An optimization problem with volume constraint with applications to optimal mass transport

TL;DR

This paper studies a volume-constrained optimization problem related to p-Laplacian equations, analyzes the limit as p approaches infinity, and connects the limit problem to mass transfer and free boundary problems.

Contribution

It introduces a new volume-constrained variational problem, proves existence of solutions, and links the limit as p→∞ to mass transfer and free boundary problems.

Findings

Existence of minimizers under volume constraint.

Convergence of solutions as p→∞ to a maximization problem.

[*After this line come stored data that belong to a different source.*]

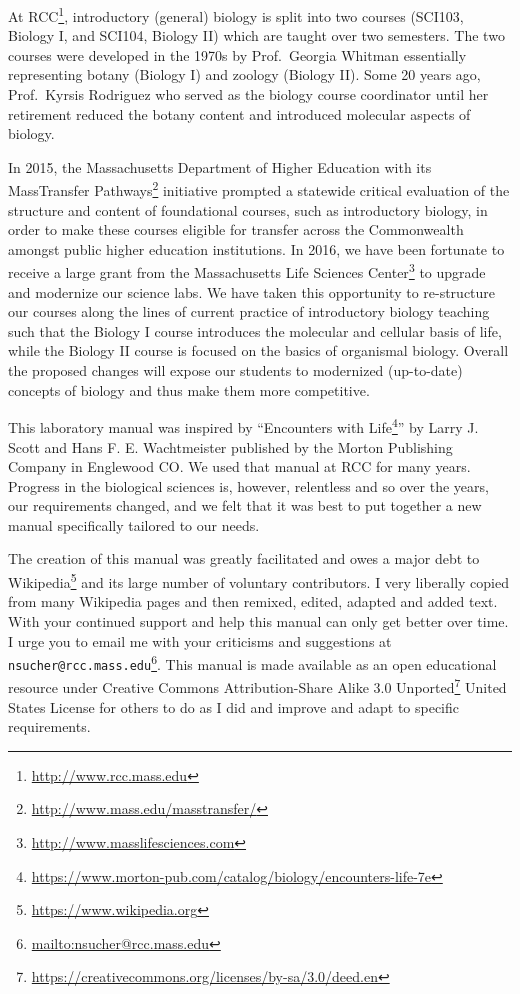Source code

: \documentclass[]{book}
\let\rmarkdownfootnote\footnote%
\def\footnote{\protect\rmarkdownfootnote}
\renewcommand{\href}[2]{#2\footnote{\url{#1}}}
\theoremstyle{definition}
\theoremstyle{definition}
\theoremstyle{definition}
\theoremstyle{remark}
\begin{document}
\begin{multicols}{2}
At \href{http://www.rcc.mass.edu}{RCC}, introductory (general) biology
is split into two courses (SCI103, Biology I, and SCI104, Biology II)
which are taught over two semesters. The two courses were developed in
the 1970s by Prof.~Georgia Whitman essentially representing botany
(Biology I) and zoology (Biology II). Some 20 years ago, Prof.~Kyrsis
Rodriguez who served as the biology course coordinator until her
retirement reduced the botany content and introduced molecular aspects
of biology.

In 2015, the Massachusetts Department of Higher Education with its
\href{http://www.mass.edu/masstransfer/}{MassTransfer Pathways}
initiative prompted a statewide critical evaluation of the structure and
content of foundational courses, such as introductory biology, in order
to make these courses eligible for transfer across the Commonwealth
amongst public higher education institutions. In 2016, we have been
fortunate to receive a large grant from the
\href{http://www.masslifesciences.com}{Massachusetts Life Sciences
Center} to upgrade and modernize our science labs. We have taken this
opportunity to re-structure our courses along the lines of current
practice of introductory biology teaching such that the Biology I course
introduces the molecular and cellular basis of life, while the Biology
II course is focused on the basics of organismal biology. Overall the
proposed changes will expose our students to modernized (up-to-date)
concepts of biology and thus make them more competitive.

This laboratory manual was inspired by
``\href{https://www.morton-pub.com/catalog/biology/encounters-life-7e}{Encounters
with Life}'' by Larry J. Scott and Hans F. E. Wachtmeister published by
the Morton Publishing Company in Englewood CO. We used that manual at
RCC for many years. Progress in the biological sciences is, however,
relentless and so over the years, our requirements changed, and we felt
that it was best to put together a new manual specifically tailored to
our needs.

The creation of this manual was greatly facilitated and owes a major
debt to \href{https://www.wikipedia.org}{Wikipedia} and its large number of voluntary contributors. I very
liberally copied from many Wikipedia pages and then remixed, edited,
adapted and added text. With your continued support and help this manual
can only get better over time. I urge you to email me with your
criticisms and suggestions at
\href{mailto:nsucher@rcc.mass.edu}{\nolinkurl{nsucher@rcc.mass.edu}}.
This manual is made available as an open educational resource under
\href{https://creativecommons.org/licenses/by-sa/3.0/deed.en}{Creative
Commons Attribution-Share Alike 3.0 Unported} United States License for
others to do as I did and improve and adapt to specific requirements.


\end{multicols}
\end{document}
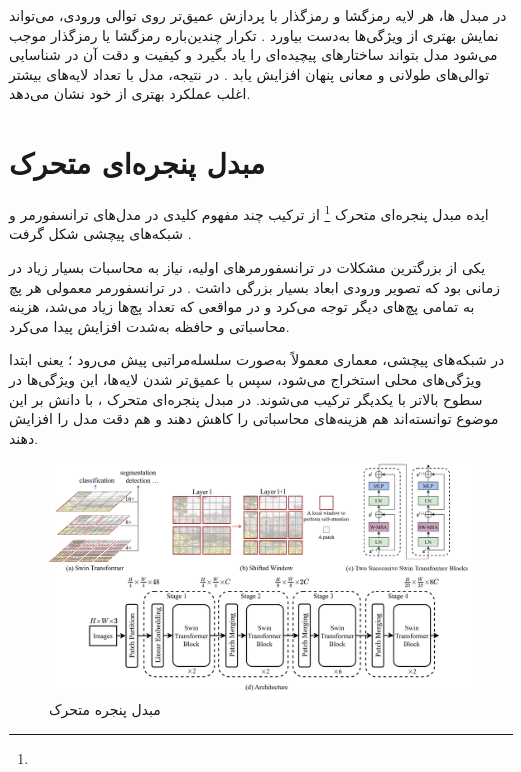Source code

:در مبدل ها، هر لایه رمزگشا و رمزگذار با پردازش عمیق‌تر روی توالی ورودی، می‌تواند نمایش بهتری از ویژگی‌ها به‌دست بیاورد \cite{vaswani2017attention}. تکرار چندین‌باره رمزگشا یا رمزگذار موجب می‌شود مدل بتواند ساختارهای پیچیده‌ای را یاد بگیرد و کیفیت و دقت آن در شناسایی توالی‌های طولانی و معانی پنهان افزایش یابد \cite{vaswani2017attention,dosovitskiy2020image}. 
در نتیجه، مدل با تعداد لایه‌های بیشتر اغلب عملکرد بهتری از خود نشان می‌دهد.

   
   
\section{مبدل پنجره‌ای متحرک}
ایده مبدل پنجره‌ای متحرک \footnote{} از ترکیب چند مفهوم کلیدی در مدل‌های ترانسفورمر و شبکه‌های پیچشی شکل گرفت \cite{vaswani2017attention,he2016deep,liu2021swintransformer}.

یکی از بزرگترین مشکلات در ترانسفورمرهای اولیه، نیاز به محاسبات بسیار زیاد در زمانی بود که تصویر ورودی ابعاد بسیار بزرگی داشت \cite{dosovitskiy2020image}. در ترانسفورمر معمولی هر پچ به تمامی پچ‌های دیگر توجه  می‌کرد و در مواقعی که تعداد پچ‌ها زیاد می‌شد، هزینه محاسباتی و حافظه به‌شدت افزایش پیدا می‌کرد.

در شبکه‌های پیچشی، معماری معمولاً به‌صورت سلسله‌مراتبی پیش می‌رود \cite{he2016deep}؛ یعنی ابتدا ویژگی‌های محلی استخراج می‌شود، سپس با عمیق‌تر شدن لایه‌ها، این ویژگی‌ها در سطوح بالاتر با یکدیگر ترکیب می‌شوند. در مبدل پنجره‌ای متحرک \cite{liu2021swintransformer}، با دانش بر این موضوع توانسته‌اند هم هزینه‌های محاسباتی را کاهش دهند و هم دقت مدل را افزایش دهند.

\begin{figure}[h]
	\centering
	\begin{minipage}[b]{1\textwidth}
		\centering
		\includegraphics[width=\textwidth]{transformer_images/swin_transformer.png}
		\caption{مبدل پنجره متحرک}
		\label{fig: swin transformer}
	\end{minipage}
	\hfill
\end{figure}

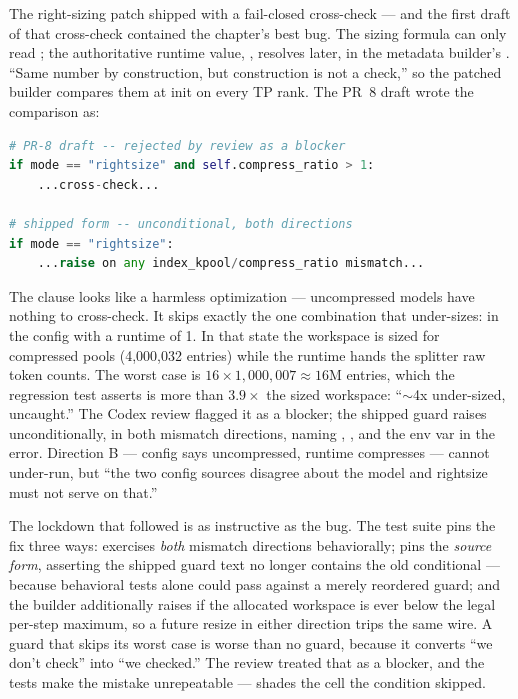 \begin{hbwarstory}
The right-sizing patch shipped with a fail-closed cross-check --- and the first
draft of that cross-check contained the chapter's best bug. The sizing formula
can only read ; the authoritative runtime
value, , resolves later, in the metadata
builder's . ``Same number by construction, but construction is
not a check,'' so the patched builder compares them at init on every TP rank.
The PR~8 draft wrote the comparison as:

\begin{lstlisting}[language=Python]
# PR-8 draft -- rejected by review as a blocker
if mode == "rightsize" and self.compress_ratio > 1:
    ...cross-check...

# shipped form -- unconditional, both directions
if mode == "rightsize":
    ...raise on any index_kpool/compress_ratio mismatch...
\end{lstlisting}

The  clause looks like a harmless optimization ---
uncompressed models have nothing to cross-check. It skips exactly the one
combination that under-sizes:  in the config with a
runtime  of 1. In that state the workspace is sized for
compressed pools (4{,}000{,}032 entries) while the runtime hands the splitter
raw token counts. The worst case is $16 \times 1{,}000{,}007 \approx 16$M
entries, which the regression test asserts is more than $3.9\times$ the sized
workspace: ``$\sim$4x under-sized, uncaught.'' The Codex review flagged it as
a blocker; the shipped guard raises unconditionally, in both mismatch
directions, naming , , and the env var
in the error. Direction B --- config says uncompressed, runtime compresses ---
cannot under-run, but ``the two config sources disagree about the model and
rightsize must not serve on that.''
\end{hbwarstory}

The lockdown that followed is as instructive as the bug. The test suite pins
the fix three ways: 
exercises \emph{both} mismatch directions behaviorally;
 pins the \emph{source form},
asserting the shipped guard text no longer contains the old
conditional --- because behavioral tests alone could pass against a merely
reordered guard; and the builder additionally raises if the allocated
workspace is ever below the legal per-step maximum, so a future resize in
either direction trips the same wire. A guard that skips its worst case is
worse than no guard, because it converts ``we don't check'' into ``we
checked.'' The review treated that as a blocker, and the tests make the
mistake unrepeatable ---  shades the cell the
condition skipped.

Connection to Monge-Kantorovich mass transfer problem.

Abstract

In this manuscript we study the following optimization problem with volume constraint: \[ \min\left\{\frac{1}{p}\int_{\Omega} |\nabla v|^pdx- \int_{\partial \Omega} gv\,dS \colon v \in W^{1, p} \left(\Omega\right), \text{ and } |\{v>0\}| \leq \alpha\right\}. \] Here $g$ is acontinuous function and $\alpha$ is a fixed constant such that $0< \alpha< |\Omega|$. Under the assumption that $\displaystyle \int_{\partial \Omega} g(x)dS >0$ we prove that a minimizer exists and satisfies $$ \left\{ \begin{array}{ccl} -\Delta_p u_p = 0 &\text{in } &\{u_p>0\} \cup \{u_p<0\}, \\[5pt] |\nabla u_p|^{p-2}\frac{\partial u_p}{\partial \nu} = g & \text{on } &\partial \Omega \cap\partial(\{u_p>0\} \cup \{u_p<0\} ) ,\\[5pt] |\{u_p>0\}| = \alpha. & & \end{array} \right. $$ Next, we analyze the limit as $p\to \infty$. We obtain that any sequence of weak solutions converges, up to a subsequence, $\lim\limits_{p_j \to \infty} u_{p_j}(x)=u_{\infty}(x)$, uniformly in $\overline{\Omega}$, and uniform limits, $u_\infty$, are solutions to the maximization problem with volume constraint $$ \max\left\{ \int_{\partial \Omega} gv\,dS \colon v \in W^{1, \infty} \left(\Omega\right), \|\nabla v\|_{L^{\infty}(\Omega)}\leq 1 \text{ and }|\{v>0\}| \leq \alpha\right\}. $$ Furthermore, we obtain the limit equation that is verified by $u_\infty$ in the viscosity sense. Finally, it turns out that such a limit variational problem is connected to the Monge-Kantorovich mass transfer problem with the involved measures are supported on $\partial \Omega$ and along the limiting free boundary, $\partial \{u_{\infty} \neq 0\}$.